### [Assignment]
In the entries below, find each line with the string "style" and copy it.

Source data below:

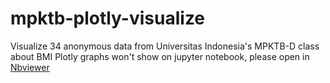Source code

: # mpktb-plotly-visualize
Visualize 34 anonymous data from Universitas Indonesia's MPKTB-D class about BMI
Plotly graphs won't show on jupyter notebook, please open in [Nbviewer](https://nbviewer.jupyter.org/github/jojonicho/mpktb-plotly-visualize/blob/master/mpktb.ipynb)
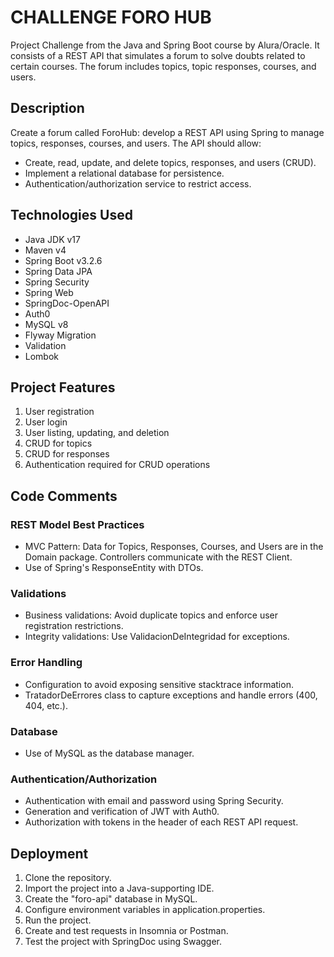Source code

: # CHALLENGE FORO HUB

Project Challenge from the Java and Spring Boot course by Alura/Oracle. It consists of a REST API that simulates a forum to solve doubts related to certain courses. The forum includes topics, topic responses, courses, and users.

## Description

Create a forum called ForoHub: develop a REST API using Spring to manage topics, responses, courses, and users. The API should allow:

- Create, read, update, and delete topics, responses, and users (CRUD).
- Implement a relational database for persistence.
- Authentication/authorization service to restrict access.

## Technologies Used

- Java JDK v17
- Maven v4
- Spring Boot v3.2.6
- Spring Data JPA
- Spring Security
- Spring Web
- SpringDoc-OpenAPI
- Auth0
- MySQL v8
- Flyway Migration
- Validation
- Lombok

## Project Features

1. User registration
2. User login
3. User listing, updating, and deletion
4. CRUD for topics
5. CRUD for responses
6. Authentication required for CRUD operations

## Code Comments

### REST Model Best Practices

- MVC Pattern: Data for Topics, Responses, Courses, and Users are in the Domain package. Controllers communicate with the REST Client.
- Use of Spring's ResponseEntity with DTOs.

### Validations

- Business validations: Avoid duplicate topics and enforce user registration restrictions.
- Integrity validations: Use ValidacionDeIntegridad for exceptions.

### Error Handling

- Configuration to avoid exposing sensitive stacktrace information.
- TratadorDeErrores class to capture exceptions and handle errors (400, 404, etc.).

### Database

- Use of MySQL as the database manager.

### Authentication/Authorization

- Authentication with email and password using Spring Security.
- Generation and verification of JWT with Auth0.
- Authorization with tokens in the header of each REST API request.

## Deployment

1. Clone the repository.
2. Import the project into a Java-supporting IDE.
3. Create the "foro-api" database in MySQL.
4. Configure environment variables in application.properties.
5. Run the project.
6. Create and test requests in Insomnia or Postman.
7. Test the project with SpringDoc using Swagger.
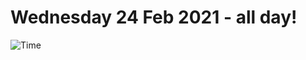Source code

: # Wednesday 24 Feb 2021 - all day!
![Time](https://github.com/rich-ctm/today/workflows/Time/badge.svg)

End of Source data.
Source data below:

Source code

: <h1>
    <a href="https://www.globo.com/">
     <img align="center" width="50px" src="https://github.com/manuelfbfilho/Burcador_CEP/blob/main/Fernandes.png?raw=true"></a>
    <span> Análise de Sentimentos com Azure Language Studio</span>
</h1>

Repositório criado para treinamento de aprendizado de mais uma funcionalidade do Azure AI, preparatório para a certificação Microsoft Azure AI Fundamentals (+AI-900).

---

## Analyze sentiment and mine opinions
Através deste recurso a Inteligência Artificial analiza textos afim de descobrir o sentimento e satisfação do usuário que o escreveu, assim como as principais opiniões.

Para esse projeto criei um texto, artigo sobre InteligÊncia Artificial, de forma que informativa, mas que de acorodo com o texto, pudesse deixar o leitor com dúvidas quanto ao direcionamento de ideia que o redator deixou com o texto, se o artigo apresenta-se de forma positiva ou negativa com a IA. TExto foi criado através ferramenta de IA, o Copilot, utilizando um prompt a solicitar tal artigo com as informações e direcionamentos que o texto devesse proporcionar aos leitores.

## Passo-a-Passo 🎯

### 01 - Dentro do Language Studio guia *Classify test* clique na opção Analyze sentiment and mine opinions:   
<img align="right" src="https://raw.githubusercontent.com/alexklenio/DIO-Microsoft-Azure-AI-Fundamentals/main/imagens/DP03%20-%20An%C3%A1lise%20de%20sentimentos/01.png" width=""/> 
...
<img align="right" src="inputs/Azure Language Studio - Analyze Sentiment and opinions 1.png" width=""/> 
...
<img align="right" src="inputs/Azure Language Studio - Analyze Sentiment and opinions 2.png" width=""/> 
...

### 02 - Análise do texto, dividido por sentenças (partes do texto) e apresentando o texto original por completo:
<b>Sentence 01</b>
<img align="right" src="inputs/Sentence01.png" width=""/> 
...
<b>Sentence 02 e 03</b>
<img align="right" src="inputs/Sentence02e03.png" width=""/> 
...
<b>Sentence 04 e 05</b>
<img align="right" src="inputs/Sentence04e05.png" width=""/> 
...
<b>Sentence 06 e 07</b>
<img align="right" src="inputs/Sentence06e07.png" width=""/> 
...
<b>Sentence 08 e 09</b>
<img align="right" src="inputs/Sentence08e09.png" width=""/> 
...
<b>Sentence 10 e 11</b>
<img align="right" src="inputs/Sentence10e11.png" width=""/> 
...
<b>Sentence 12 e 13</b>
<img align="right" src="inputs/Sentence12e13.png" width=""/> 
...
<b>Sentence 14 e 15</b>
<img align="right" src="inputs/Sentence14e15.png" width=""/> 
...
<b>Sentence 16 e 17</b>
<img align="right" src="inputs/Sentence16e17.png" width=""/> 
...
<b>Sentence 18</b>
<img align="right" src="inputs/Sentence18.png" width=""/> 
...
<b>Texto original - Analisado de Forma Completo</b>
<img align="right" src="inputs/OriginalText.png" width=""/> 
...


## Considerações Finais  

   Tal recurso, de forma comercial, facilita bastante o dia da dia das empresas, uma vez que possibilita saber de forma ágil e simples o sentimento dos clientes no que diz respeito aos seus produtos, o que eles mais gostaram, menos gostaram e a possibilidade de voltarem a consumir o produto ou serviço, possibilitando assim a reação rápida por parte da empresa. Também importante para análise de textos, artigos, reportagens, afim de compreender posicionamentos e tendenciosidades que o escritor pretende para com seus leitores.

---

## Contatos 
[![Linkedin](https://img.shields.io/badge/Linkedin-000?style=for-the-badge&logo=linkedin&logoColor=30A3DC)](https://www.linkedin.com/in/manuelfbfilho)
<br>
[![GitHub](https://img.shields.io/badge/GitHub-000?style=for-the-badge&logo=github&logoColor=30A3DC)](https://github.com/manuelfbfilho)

End of Source data.

### [Result of the task]
[![Linkedin](https://img.shields.io/badge/Linkedin-000?style=for-the-badge&logo=linkedin&logoColor=30A3DC)](https://www.linkedin.com/in/manuelfbfilho)
[![GitHub](https://img.shields.io/badge/GitHub-000?style=for-the-badge&logo=github&logoColor=30A3DC)](https://github.com/manuelfbfilho)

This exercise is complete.